The Times of Bill Cunningham
2020, NR, 74 min. Directed by Mark Bozek. Narrated by Sarah Jessica Parker.
REVIEWED By Richard Whittaker, Fri., April 17, 2020
When New York Times fashion photographer Bill Cunningham died in 2016, it wasn't so much the end of an era as the loss of a connecting thread. Cunningham, most famous for his snap-happy and candid street-corner photography of New Yorkers, and the pages the Grey Lady decicated to his observations of emerging trends and style coincidences, was forged in the world of post-war fashion, when having a clinet with a name like Astor really meant something. Yet he was also shared a bathroom with radical talents such as Norman Mailer, Isadora Duncan, and Marlon Brando, and was one of the first photographers to capture NYC's Pride Parades. And then, of course, there were his beloved columns, On the Street and Evening Hours.

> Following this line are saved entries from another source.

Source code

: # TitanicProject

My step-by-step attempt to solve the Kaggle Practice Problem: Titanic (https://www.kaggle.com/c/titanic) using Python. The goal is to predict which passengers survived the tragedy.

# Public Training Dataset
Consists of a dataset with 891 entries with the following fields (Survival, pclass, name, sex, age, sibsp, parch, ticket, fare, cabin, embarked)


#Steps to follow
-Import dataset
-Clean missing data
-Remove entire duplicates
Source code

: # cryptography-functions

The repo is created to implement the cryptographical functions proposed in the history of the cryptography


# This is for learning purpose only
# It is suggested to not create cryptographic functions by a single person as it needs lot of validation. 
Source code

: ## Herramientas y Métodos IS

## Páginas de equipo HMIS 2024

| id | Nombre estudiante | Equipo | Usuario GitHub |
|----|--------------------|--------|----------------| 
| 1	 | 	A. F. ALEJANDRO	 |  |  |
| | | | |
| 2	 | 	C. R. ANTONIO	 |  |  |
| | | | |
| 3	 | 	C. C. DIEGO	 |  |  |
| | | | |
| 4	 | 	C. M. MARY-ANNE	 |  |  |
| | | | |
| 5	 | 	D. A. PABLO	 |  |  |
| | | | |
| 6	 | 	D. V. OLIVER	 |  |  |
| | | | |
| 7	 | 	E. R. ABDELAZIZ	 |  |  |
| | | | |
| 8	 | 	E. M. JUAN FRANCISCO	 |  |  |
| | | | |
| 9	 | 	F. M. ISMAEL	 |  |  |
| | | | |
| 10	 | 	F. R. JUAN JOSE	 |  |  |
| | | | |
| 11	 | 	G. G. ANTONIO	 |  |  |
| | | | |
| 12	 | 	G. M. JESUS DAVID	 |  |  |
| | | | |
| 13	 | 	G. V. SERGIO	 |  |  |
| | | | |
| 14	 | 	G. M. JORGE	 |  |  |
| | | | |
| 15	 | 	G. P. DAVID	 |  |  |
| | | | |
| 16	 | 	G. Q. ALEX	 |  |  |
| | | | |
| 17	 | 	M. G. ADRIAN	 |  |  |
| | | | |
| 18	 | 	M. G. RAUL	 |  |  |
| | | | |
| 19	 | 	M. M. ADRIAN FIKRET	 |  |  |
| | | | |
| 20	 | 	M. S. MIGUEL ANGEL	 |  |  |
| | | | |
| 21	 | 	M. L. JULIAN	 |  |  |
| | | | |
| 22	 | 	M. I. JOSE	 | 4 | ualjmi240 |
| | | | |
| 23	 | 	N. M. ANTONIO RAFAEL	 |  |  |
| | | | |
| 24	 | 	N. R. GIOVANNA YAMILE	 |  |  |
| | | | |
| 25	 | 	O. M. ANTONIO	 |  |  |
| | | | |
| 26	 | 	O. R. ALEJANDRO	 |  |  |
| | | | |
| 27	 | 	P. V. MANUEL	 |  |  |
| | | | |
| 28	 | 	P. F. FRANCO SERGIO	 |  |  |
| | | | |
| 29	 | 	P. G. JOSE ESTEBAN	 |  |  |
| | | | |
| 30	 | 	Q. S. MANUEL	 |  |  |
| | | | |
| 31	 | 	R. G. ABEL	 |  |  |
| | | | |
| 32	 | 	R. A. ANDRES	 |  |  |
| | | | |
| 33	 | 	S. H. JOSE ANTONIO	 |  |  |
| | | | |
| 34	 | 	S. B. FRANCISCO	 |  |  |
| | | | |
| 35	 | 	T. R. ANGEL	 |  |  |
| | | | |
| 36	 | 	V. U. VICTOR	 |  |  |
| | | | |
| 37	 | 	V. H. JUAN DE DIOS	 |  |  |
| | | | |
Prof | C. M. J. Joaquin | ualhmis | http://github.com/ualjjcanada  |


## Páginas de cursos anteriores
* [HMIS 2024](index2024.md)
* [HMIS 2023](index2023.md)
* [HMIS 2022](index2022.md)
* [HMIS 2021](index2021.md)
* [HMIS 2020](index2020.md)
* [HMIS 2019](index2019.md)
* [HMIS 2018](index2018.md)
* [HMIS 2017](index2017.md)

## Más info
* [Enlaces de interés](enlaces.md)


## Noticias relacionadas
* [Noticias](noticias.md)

Cunningham notoriously never threw an image away, and that same dedication to archiving is what enabled documentarian Mark Bozek to make The Times of Bill Cunningham. In 1993, the filmmaker was contacted by the photographer about shooting a one-minute biographical video: Cunningham was to be honoroed by the Council of Fashion Designers of America at their 1994 Awards, and he just needed a snippet of footage. What Bozek got was four hours of a messy, poorly structured, impromptu interview. Blame Bozek's understandable lack of preparedness (Cunningham told him it would only take 10 minutes) or Cunningham's utterly unexpected openness and garrulousness, but what on tape seems like it would be an editors nightmare translates two-and-a-half decades later into an amiable trip through a remarkable life.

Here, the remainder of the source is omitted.